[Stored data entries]
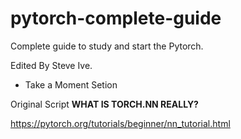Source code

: # pytorch-complete-guide

Complete guide to study and start the Pytorch.

Edited By Steve Ive.
- Take a Moment Setion

Original Script **WHAT IS TORCH.NN REALLY?**

https://pytorch.org/tutorials/beginner/nn_tutorial.html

What is required: Return each full line of the entries that contains the word "guide".

Result of the exercise:
: # pytorch-complete-guide
Complete guide to study and start the Pytorch.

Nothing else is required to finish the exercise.